I’d like to conclude with a reflection on perhaps President Obama’s most solid contribution to the conversation:

[W]e can all stipulate that the best antipoverty program is a job, which confers not just income, but structure and dignity and a sense of connection to community.  Which means we have to spend time thinking about the macro-economy, the broader economy as a whole.

He’s right in every facet of his statement. Having a job is not just about the income, but also about the self-discipline that comes from having to meet obligations to employers, customers, and clients and the dignity that comes from being able to take care of oneself and one’s family. And these relationships are the backbone of every community. I do not mean hereby to deprecate the institutions of civil society—churches, neighborhood associations, and so on—but they don’t prosper without the dignified contributions (both personal and financial) of more or less self-reliant individuals.
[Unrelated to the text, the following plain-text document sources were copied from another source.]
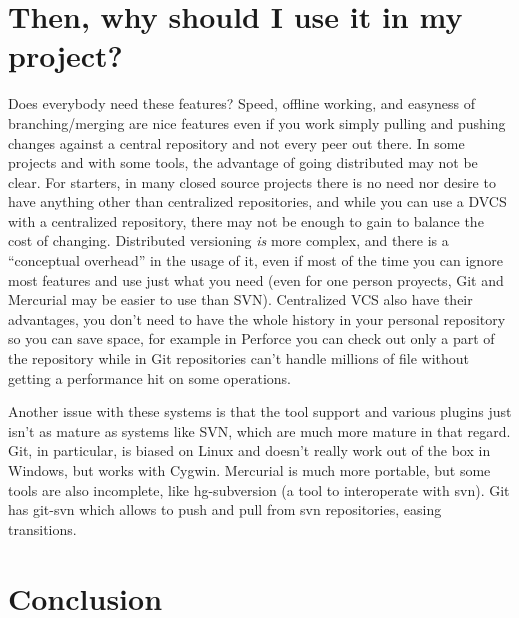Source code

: \documentclass[%
	final,
	notitlepage,
	narroweqnarray,
	inline,
	twoside,
	]{ieee}
\begin{document}
\section{Then, why should I use it in my project?}
Does everybody need these features? Speed, offline working, 
and easyness of branching/merging are nice features even if you work simply pulling 
and pushing changes against a central repository and not every peer out there. In some 
projects and with some tools, the advantage of going distributed may not be clear. 
For starters, in many closed source projects there is no need nor desire to have anything
other than centralized repositories, and while you can use a DVCS with a centralized
repository, there may not be enough to gain to balance the cost of changing. Distributed 
versioning \emph{is} more complex, and there is a ``conceptual overhead'' in the usage 
of it, even if most of the time you can ignore most features and use just what you need 
(even for one person proyects, Git and Mercurial may be easier to use than SVN).
Centralized VCS also have their advantages, you don't need to have the whole history in your 
personal repository so you can save space, for example in Perforce you can check out only a part of the 
repository\cite{perforceclientspec} while in Git repositories can't handle millions of file 
without getting a performance hit on some operations\cite{linusgit}.

Another issue with these systems is that the tool support and various plugins just isn't as 
mature as systems like SVN, which are much more mature in that regard. Git, in particular, is 
biased on Linux and doesn't really work out of the box in Windows, but works with Cygwin. 
Mercurial is much more portable, but some tools are also incomplete, like hg-subversion (a tool 
to interoperate with svn). Git has git-svn which allows to push and pull from svn repositories, 
easing transitions.



\section{Conclusion}
\end{document}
While it is clear that our economy hasn’t in recent years generated enough good jobs to lift our least fortunate brothers and sisters out of poverty, I found little in President Obama’s remarks that gave me much confidence that he held the key to success in this regard. We can’t redistribute our way to a better future, so a simple—almost demagogic—focus on inequality won’t do. As Arthur Brooks argued—frequently and effectively, in my view—there is no substitute for a dynamic and productive economy as a generator of wealth. And, as he also argued, ensuring that everyone benefits requires making hard choices that our political classes haven’t demonstrated their willingness to make.

Perhaps conversations like the one that took place last week will provide an opening for further, deeper exchanges of views and for genuinely productive policy-making. But I’m sad to say that I’m not holding my breath.